Nell’erosione delle parole. Nelle acque meteoriche. In periodi eterni molto piovosi
In periodi eterni molto secchi.
Eravamo lì e lì siamo rimasti, esposti al sole.
Nella stagione fredda, nella gelificazione. Pipistrelli e gechi notturni. In continuo mutamento ma uguali al magma, al dilavamento dell’acqua pluviale.
Nelle argille depositate dagli oceani.
Due milioni di anni, furono, due milioni. Incoerenza geologica tagli nei fianchi delle alture. Ferita profonda dove nessuna pianta può nascere. Tutto viene eroso dove la terra è nuda.
Siamo stati ginestre olmo rovo biancospino piccolo bosco di castagni e di carpini bianchi di orniello di roverella di cerro una poiana uno sparviere un gheppio un lodolaio un’assiolo un allocco un barbagianni un picchio verde un martin pescatore una taccola un piccione.
Ci siamo radunati tutti sulle rupi tufacee.
Ci siamo ritrovati anche oggi Siamo venuti per ascoltare, adesso puoi parlare. Siamo in diversi: la volpe l’istrice il riccio il cignale il tasso la faina la donnola il raro tritone crestato la salamandra pezzata la lepre italica famiglie intere di capre selvatiche.
Ti abbiamo visto, rivisto, mentre eri seduto a riprendere fiato.
Qui ora davanti all’invisibile al passo profondo dell’eterno. Alla tua naturalezza.
Alla tua umiltà alla dolcezza semente seme stigma seminagione fioritura dell’universo, di Firenze e Siena le due sorelle scelte dalla giustizia per la salvezza dei corpi celesti.

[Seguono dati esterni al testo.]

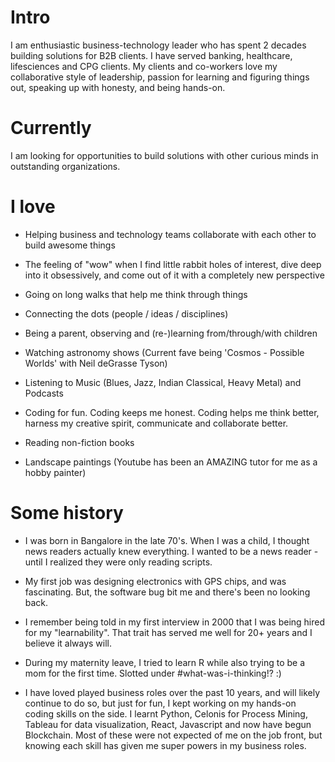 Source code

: 
# Intro

I am enthusiastic business-technology leader who has spent 2 decades building solutions for B2B clients. I have served banking, healthcare, lifesciences and CPG clients. My clients and co-workers love my collaborative style of leadership, passion for learning and figuring things out, speaking up with honesty, and being hands-on.

# Currently

I am looking for opportunities to build solutions with other curious minds in outstanding organizations.

# I love

- Helping business and technology teams collaborate with each other to build awesome things

- The feeling of "wow" when I find little rabbit holes of interest, dive deep into it obsessively, and come out of it with a completely new perspective

- Going on long walks that help me think through things

- Connecting the dots (people / ideas / disciplines)

- Being a parent, observing and (re-)learning from/through/with children

- Watching astronomy shows (Current fave being 'Cosmos - Possible Worlds' with Neil deGrasse Tyson)

- Listening to Music (Blues, Jazz, Indian Classical, Heavy Metal) and Podcasts

- Coding for fun. Coding keeps me honest. Coding helps me think better, harness my creative spirit, communicate and collaborate better.

- Reading non-fiction books

- Landscape paintings (Youtube has been an AMAZING tutor for me as a hobby painter)

# Some history

- I was born in Bangalore in the late 70's. When I was a child, I thought news readers actually knew everything. I wanted to be a news reader - until I realized they were only reading scripts.

- My first job was designing electronics with GPS chips, and was fascinating. But, the software bug bit me and there's been no looking back.

- I remember being told in my first interview in 2000 that I was being hired for my "learnability". That trait has served me well for 20+ years and I believe it always will.

- During my maternity leave, I tried to learn R while also trying to be a mom for the first time. Slotted under #what-was-i-thinking!? :)

- I have loved played business roles over the past 10 years, and will likely continue to do so, but just for fun, I kept working on my hands-on coding skills on the side. I learnt Python, Celonis for Process Mining, Tableau for data visualization, React, Javascript and now have begun Blockchain. Most of these were not expected of me on the job front, but knowing each skill has given me super powers in my business roles.
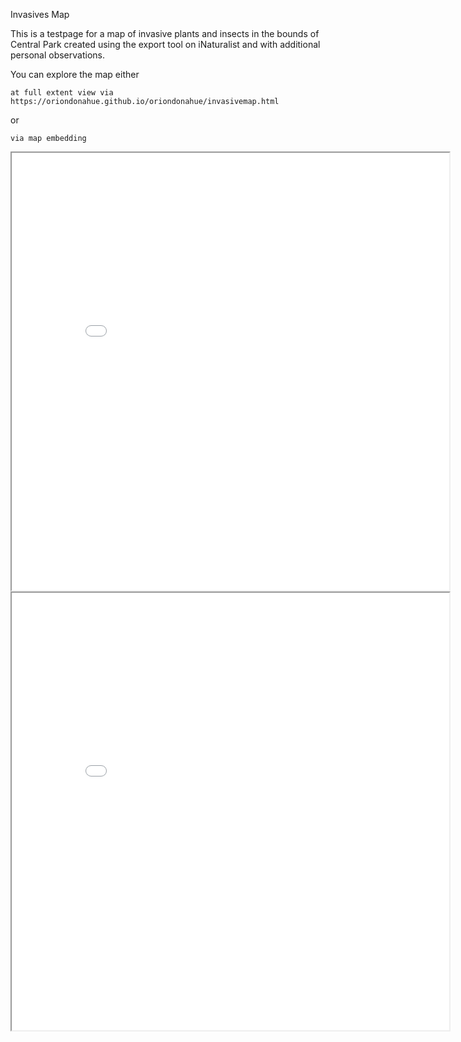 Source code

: Invasives Map

This is a testpage for a map of invasive plants and insects in the bounds of Central Park created using the export tool on iNaturalist and with additional personal observations.



You can explore the map either

    at full extent view via https://oriondonahue.github.io/oriondonahue/invasivemap.html

or

    via map embedding

<iframe src="Full Map/InvasiveMap1.html" height="700" width="700"></iframe> 
<iframe src="FilterdMap/InvasiveMap2.html" height="700" width="700"></iframe> 
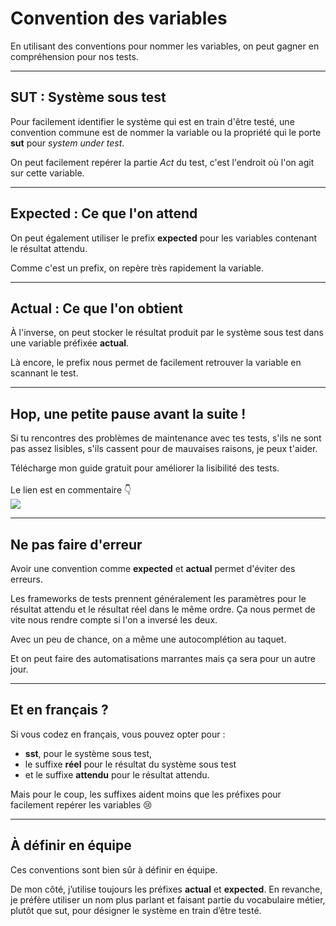 <!--
theme:  your-theme
size: linkedin-portrait
paginate: true
header: Convention des variables
_header: ''
_footer: <a href="https://www.linkedin.com/in/charles-desneuf/"><img src="./charles-desneuf-square.png" class="profile-picture">Charles Desneuf</a>
footer: <a href="https://www.linkedin.com/in/charles-desneuf/">Charles Desneuf</a>
-->

# Convention des variables
En utilisant des conventions pour nommer les variables, on peut gagner en compréhension pour nos tests.

---

## SUT : Système sous test

Pour facilement identifier le système qui est en train d'être testé, une convention commune est de nommer la variable ou la propriété qui le porte **sut** pour _system under test_.

On peut facilement repérer la partie _Act_ du test, c'est l'endroit où l'on agit sur cette variable.


---

## Expected : Ce que l'on attend

On peut également utiliser le prefix **expected** pour les variables contenant le résultat attendu.

Comme c'est un prefix, on repère très rapidement la variable.

---

## Actual : Ce que l'on obtient

À l'inverse, on peut stocker le résultat produit par le système sous test dans une variable préfixée **actual**.

Là encore, le prefix nous permet de facilement retrouver la variable en scannant le test.

---
<!--
_footer: <img src="./charles-desneuf-square.png" class="profile-picture">Charles Desneuf
_paginate: skip
-->

## Hop, une petite pause avant la suite !

Si tu rencontres des problèmes de maintenance avec tes tests, s'ils ne sont pas assez lisibles, s'ils cassent pour de mauvaises raisons, je peux t'aider.
<div class="offer">
    <div class="offer-content">
    Télécharge mon guide gratuit pour améliorer la lisibilité des tests.<br /><br />Le lien est en commentaire 👇
    </div>
    <div class="offer-img">
    <a href="https://formation.charlesdesneuf.com/guide-gratuit-5-idees-pour-ameliorer-la-lisibilite-de-vos-tests-automatises?utm_medium=social&utm_source=linkedin&utm_campaign=carousel-Stubbing%20du%20temps%20%3A%20Prendre%20le%20contr%C3%B4le%20du%20syst%C3%A8me">
    <img src="https://formation.charlesdesneuf.com/content-assets/public/eyJhbGciOiJIUzI1NiJ9.eyJvYmplY3Rfa2V5IjoiZHdvazQ1NXZvbDQwdm9rZHNmbXV0NnVxMHF1bCIsImRvbWFpbiI6ImZvcm1hdGlvbi5jaGFybGVzZGVzbmV1Zi5jb20ifQ.NS61AHjRUfdqsvHH6gqCbDNSSyCeI3U3AUlI-7U-PzE" class="free-guide-picture" /></a>
    </div>
</div>

---

## Ne pas faire d'erreur

Avoir une convention comme **expected** et **actual** permet d'éviter des erreurs.

Les frameworks de tests prennent généralement les paramètres pour le résultat attendu et le résultat réel dans le même ordre.
Ça nous permet de vite nous rendre compte si l'on a inversé les deux.

Avec un peu de chance, on a même une autocomplétion au taquet.

<span class="small">Et on peut faire des automatisations marrantes mais ça sera pour un autre jour.</span>

---

## Et en français ?

Si vous codez en français, vous pouvez opter pour :
- **sst**, pour le système sous test,
- le suffixe **réel** pour le résultat du système sous test
- et le suffixe **attendu** pour le résultat attendu.

Mais pour le coup, les suffixes aident moins que les préfixes pour facilement repérer les variables 😢

---

## À définir en équipe

Ces conventions sont bien sûr à définir en équipe.

De mon côté, j’utilise toujours les préfixes **actual** et **expected**.
En revanche, je préfère utiliser un nom plus parlant et faisant partie du vocabulaire métier, plutôt que sut, pour désigner le système en train d’être testé. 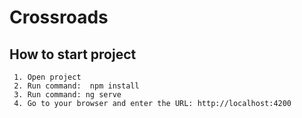 # Crossroads

## How to start project

     1. Open project
     2. Run command:  npm install
     3. Run command: ng serve
     4. Go to your browser and enter the URL: http://localhost:4200
     
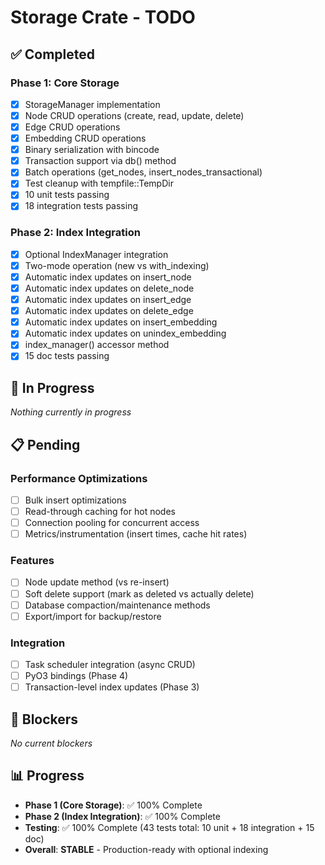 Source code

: # Storage Crate - TODO

## ✅ Completed

### Phase 1: Core Storage
- [x] StorageManager implementation
- [x] Node CRUD operations (create, read, update, delete)
- [x] Edge CRUD operations
- [x] Embedding CRUD operations
- [x] Binary serialization with bincode
- [x] Transaction support via db() method
- [x] Batch operations (get_nodes, insert_nodes_transactional)
- [x] Test cleanup with tempfile::TempDir
- [x] 10 unit tests passing
- [x] 18 integration tests passing

### Phase 2: Index Integration
- [x] Optional IndexManager integration
- [x] Two-mode operation (new vs with_indexing)
- [x] Automatic index updates on insert_node
- [x] Automatic index updates on delete_node
- [x] Automatic index updates on insert_edge
- [x] Automatic index updates on delete_edge
- [x] Automatic index updates on insert_embedding
- [x] Automatic index updates on unindex_embedding
- [x] index_manager() accessor method
- [x] 15 doc tests passing

## 🔄 In Progress

_Nothing currently in progress_

## 📋 Pending

### Performance Optimizations
- [ ] Bulk insert optimizations
- [ ] Read-through caching for hot nodes
- [ ] Connection pooling for concurrent access
- [ ] Metrics/instrumentation (insert times, cache hit rates)

### Features
- [ ] Node update method (vs re-insert)
- [ ] Soft delete support (mark as deleted vs actually delete)
- [ ] Database compaction/maintenance methods
- [ ] Export/import for backup/restore

### Integration
- [ ] Task scheduler integration (async CRUD)
- [ ] PyO3 bindings (Phase 4)
- [ ] Transaction-level index updates (Phase 3)

## 🚫 Blockers

_No current blockers_

## 📊 Progress

- **Phase 1 (Core Storage)**: ✅ 100% Complete
- **Phase 2 (Index Integration)**: ✅ 100% Complete
- **Testing**: ✅ 100% Complete (43 tests total: 10 unit + 18 integration + 15 doc)
- **Overall**: **STABLE** - Production-ready with optional indexing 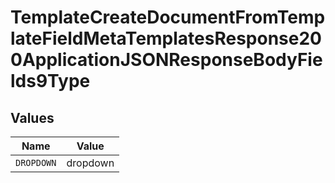 # TemplateCreateDocumentFromTemplateFieldMetaTemplatesResponse200ApplicationJSONResponseBodyFields9Type


## Values

| Name       | Value      |
| ---------- | ---------- |
| `DROPDOWN` | dropdown   |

Chi è il proprietario? Quale ordinamento vige nelle galassie?
La scala del Paradiso del Monte Sinai.
La scala del metato di Semproniano.
La scala di pietra serena della casa di Castello.
La scala di marmo di Via di Bellariva.
La scala della dimora del tuo amico Ferlando Flori, il figlio del minatore l’hai poi rivisto?
Aveva due mesi meno di te, è nato due mesi dopo di te, è rimasto qui, sulla terra, un anno in più di te, è partito un anno dopo di te.
Dove l’hanno trasferito? Ferlando, il custode della tua anima amiatina. Vi intendevate a sguardi, a cenni del capo, a mugugni. L’amicizia è una patria in fondo alla miniera. Siamo tornati qui, oggi, nella purezza di uno sguardo. Santa Maria del Fiore Florum Flos.
Vienci anche te, Mario, «Siamo sotto Natale».